### Exercise brief
Extract the full set of records, then give each one again exactly.

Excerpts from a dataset
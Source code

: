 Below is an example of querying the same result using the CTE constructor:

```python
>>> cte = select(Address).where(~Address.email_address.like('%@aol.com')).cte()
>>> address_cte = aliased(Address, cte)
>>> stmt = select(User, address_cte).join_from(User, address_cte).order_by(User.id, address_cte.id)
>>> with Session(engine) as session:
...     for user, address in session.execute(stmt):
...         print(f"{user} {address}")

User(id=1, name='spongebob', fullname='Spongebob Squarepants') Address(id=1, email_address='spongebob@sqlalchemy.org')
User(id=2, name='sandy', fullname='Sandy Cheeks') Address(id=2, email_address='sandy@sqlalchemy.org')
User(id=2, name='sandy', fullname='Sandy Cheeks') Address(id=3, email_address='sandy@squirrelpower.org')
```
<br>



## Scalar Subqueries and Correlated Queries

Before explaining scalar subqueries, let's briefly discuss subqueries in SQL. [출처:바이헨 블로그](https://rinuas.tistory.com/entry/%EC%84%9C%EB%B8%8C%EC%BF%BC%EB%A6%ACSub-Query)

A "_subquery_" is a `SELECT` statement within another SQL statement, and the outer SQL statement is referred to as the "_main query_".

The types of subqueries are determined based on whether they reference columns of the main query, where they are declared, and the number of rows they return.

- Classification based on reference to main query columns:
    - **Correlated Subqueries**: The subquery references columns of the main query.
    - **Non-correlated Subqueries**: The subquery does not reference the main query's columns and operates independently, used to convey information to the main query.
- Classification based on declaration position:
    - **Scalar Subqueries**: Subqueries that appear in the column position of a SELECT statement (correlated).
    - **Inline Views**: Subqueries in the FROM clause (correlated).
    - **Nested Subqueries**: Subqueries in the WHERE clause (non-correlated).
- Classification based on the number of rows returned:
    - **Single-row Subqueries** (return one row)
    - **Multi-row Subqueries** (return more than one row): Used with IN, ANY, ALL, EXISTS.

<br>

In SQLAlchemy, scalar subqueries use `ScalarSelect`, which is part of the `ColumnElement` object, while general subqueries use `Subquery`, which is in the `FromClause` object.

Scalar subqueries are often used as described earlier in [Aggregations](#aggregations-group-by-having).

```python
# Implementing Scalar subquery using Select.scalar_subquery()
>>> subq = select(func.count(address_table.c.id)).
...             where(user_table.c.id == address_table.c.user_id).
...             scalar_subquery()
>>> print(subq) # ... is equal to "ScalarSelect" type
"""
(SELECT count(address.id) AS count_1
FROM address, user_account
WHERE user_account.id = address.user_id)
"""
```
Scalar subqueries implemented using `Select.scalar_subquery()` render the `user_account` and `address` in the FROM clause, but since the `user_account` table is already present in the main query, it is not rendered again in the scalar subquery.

### Response below
Source code

: Below is an example of querying the same result using the CTE constructor:

```python
>>> cte = select(Address).where(~Address.email_address.like('%@aol.com')).cte()
>>> address_cte = aliased(Address, cte)
>>> stmt = select(User, address_cte).join_from(User, address_cte).order_by(User.id, address_cte.id)
>>> with Session(engine) as session:
...     for user, address in session.execute(stmt):
...         print(f"{user} {address}")

User(id=1, name='spongebob', fullname='Spongebob Squarepants') Address(id=1, email_address='spongebob@sqlalchemy.org')
User(id=2, name='sandy', fullname='Sandy Cheeks') Address(id=2, email_address='sandy@sqlalchemy.org')
User(id=2, name='sandy', fullname='Sandy Cheeks') Address(id=3, email_address='sandy@squirrelpower.org')
```
<br>



## Scalar Subqueries and Correlated Queries

Before explaining scalar subqueries, let's briefly discuss subqueries in SQL. [출처:바이헨 블로그](https://rinuas.tistory.com/entry/%EC%84%9C%EB%B8%8C%EC%BF%BC%EB%A6%ACSub-Query)

A "_subquery_" is a `SELECT` statement within another SQL statement, and the outer SQL statement is referred to as the "_main query_".

The types of subqueries are determined based on whether they reference columns of the main query, where they are declared, and the number of rows they return.

- Classification based on reference to main query columns:
    - **Correlated Subqueries**: The subquery references columns of the main query.
    - **Non-correlated Subqueries**: The subquery does not reference the main query's columns and operates independently, used to convey information to the main query.
- Classification based on declaration position:
    - **Scalar Subqueries**: Subqueries that appear in the column position of a SELECT statement (correlated).
    - **Inline Views**: Subqueries in the FROM clause (correlated).
    - **Nested Subqueries**: Subqueries in the WHERE clause (non-correlated).
- Classification based on the number of rows returned:
    - **Single-row Subqueries** (return one row)
    - **Multi-row Subqueries** (return more than one row): Used with IN, ANY, ALL, EXISTS.

<br>

In SQLAlchemy, scalar subqueries use `ScalarSelect`, which is part of the `ColumnElement` object, while general subqueries use `Subquery`, which is in the `FromClause` object.

Scalar subqueries are often used as described earlier in [Aggregations](#aggregations-group-by-having).

```python
# Implementing Scalar subquery using Select.scalar_subquery()
>>> subq = select(func.count(address_table.c.id)).
...             where(user_table.c.id == address_table.c.user_id).
...             scalar_subquery()
>>> print(subq) # ... is equal to "ScalarSelect" type
"""
(SELECT count(address.id) AS count_1
FROM address, user_account
WHERE user_account.id = address.user_id)
"""
```
Scalar subqueries implemented using `Select.scalar_subquery()` render the `user_account` and `address` in the FROM clause, but since the `user_account` table is already present in the main query, it is not rendered again in the scalar subquery.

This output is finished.